# Your objective
Reproduce the data exactly; no word may be added or dropped.

# Working data
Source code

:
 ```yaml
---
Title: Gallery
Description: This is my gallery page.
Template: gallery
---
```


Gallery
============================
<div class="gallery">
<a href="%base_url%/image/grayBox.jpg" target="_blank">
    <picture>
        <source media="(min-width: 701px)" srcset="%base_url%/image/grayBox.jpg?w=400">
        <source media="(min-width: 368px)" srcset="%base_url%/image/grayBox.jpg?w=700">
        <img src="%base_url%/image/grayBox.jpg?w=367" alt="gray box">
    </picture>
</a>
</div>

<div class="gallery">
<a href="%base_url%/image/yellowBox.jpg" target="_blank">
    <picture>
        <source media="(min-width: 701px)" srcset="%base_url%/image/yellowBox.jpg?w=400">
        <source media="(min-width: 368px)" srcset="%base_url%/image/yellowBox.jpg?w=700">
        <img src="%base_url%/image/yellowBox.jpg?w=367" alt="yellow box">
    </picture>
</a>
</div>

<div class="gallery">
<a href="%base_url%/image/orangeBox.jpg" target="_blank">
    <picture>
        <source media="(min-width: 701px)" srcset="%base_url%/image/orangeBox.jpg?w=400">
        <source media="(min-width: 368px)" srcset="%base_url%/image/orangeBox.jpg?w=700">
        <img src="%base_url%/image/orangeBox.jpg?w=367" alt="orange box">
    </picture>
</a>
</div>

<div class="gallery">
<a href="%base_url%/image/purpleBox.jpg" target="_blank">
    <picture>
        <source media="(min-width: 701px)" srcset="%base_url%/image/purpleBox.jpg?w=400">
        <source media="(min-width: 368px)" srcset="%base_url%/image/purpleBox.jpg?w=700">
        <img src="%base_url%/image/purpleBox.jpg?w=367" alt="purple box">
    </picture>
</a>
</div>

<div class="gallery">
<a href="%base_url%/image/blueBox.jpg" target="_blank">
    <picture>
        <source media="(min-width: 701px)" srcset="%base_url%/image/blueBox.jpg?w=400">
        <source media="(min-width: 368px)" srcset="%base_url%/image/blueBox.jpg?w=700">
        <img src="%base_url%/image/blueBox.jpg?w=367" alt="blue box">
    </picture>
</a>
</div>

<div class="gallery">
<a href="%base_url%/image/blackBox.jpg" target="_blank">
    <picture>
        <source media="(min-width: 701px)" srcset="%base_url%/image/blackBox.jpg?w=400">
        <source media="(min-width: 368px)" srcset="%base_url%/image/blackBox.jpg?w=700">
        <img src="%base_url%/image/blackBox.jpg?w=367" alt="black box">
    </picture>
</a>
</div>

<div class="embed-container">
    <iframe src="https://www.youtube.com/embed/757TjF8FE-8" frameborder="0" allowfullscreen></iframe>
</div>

# The completed task
Source code

:
 ```yaml
---
Title: Gallery
Description: This is my gallery page.
Template: gallery
---
```


Gallery
============================
<div class="gallery">
<a href="%base_url%/image/grayBox.jpg" target="_blank">
    <picture>
        <source media="(min-width: 701px)" srcset="%base_url%/image/grayBox.jpg?w=400">
        <source media="(min-width: 368px)" srcset="%base_url%/image/grayBox.jpg?w=700">
        <img src="%base_url%/image/grayBox.jpg?w=367" alt="gray box">
    </picture>
</a>
</div>

<div class="gallery">
<a href="%base_url%/image/yellowBox.jpg" target="_blank">
    <picture>
        <source media="(min-width: 701px)" srcset="%base_url%/image/yellowBox.jpg?w=400">
        <source media="(min-width: 368px)" srcset="%base_url%/image/yellowBox.jpg?w=700">
        <img src="%base_url%/image/yellowBox.jpg?w=367" alt="yellow box">
    </picture>
</a>
</div>

<div class="gallery">
<a href="%base_url%/image/orangeBox.jpg" target="_blank">
    <picture>
        <source media="(min-width: 701px)" srcset="%base_url%/image/orangeBox.jpg?w=400">
        <source media="(min-width: 368px)" srcset="%base_url%/image/orangeBox.jpg?w=700">
        <img src="%base_url%/image/orangeBox.jpg?w=367" alt="orange box">
    </picture>
</a>
</div>

<div class="gallery">
<a href="%base_url%/image/purpleBox.jpg" target="_blank">
    <picture>
        <source media="(min-width: 701px)" srcset="%base_url%/image/purpleBox.jpg?w=400">
        <source media="(min-width: 368px)" srcset="%base_url%/image/purpleBox.jpg?w=700">
        <img src="%base_url%/image/purpleBox.jpg?w=367" alt="purple box">
    </picture>
</a>
</div>

<div class="gallery">
<a href="%base_url%/image/blueBox.jpg" target="_blank">
    <picture>
        <source media="(min-width: 701px)" srcset="%base_url%/image/blueBox.jpg?w=400">
        <source media="(min-width: 368px)" srcset="%base_url%/image/blueBox.jpg?w=700">
        <img src="%base_url%/image/blueBox.jpg?w=367" alt="blue box">
    </picture>
</a>
</div>

<div class="gallery">
<a href="%base_url%/image/blackBox.jpg" target="_blank">
    <picture>
        <source media="(min-width: 701px)" srcset="%base_url%/image/blackBox.jpg?w=400">
        <source media="(min-width: 368px)" srcset="%base_url%/image/blackBox.jpg?w=700">
        <img src="%base_url%/image/blackBox.jpg?w=367" alt="black box">
    </picture>
</a>
</div>

<div class="embed-container">
    <iframe src="https://www.youtube.com/embed/757TjF8FE-8" frameborder="0" allowfullscreen></iframe>
</div>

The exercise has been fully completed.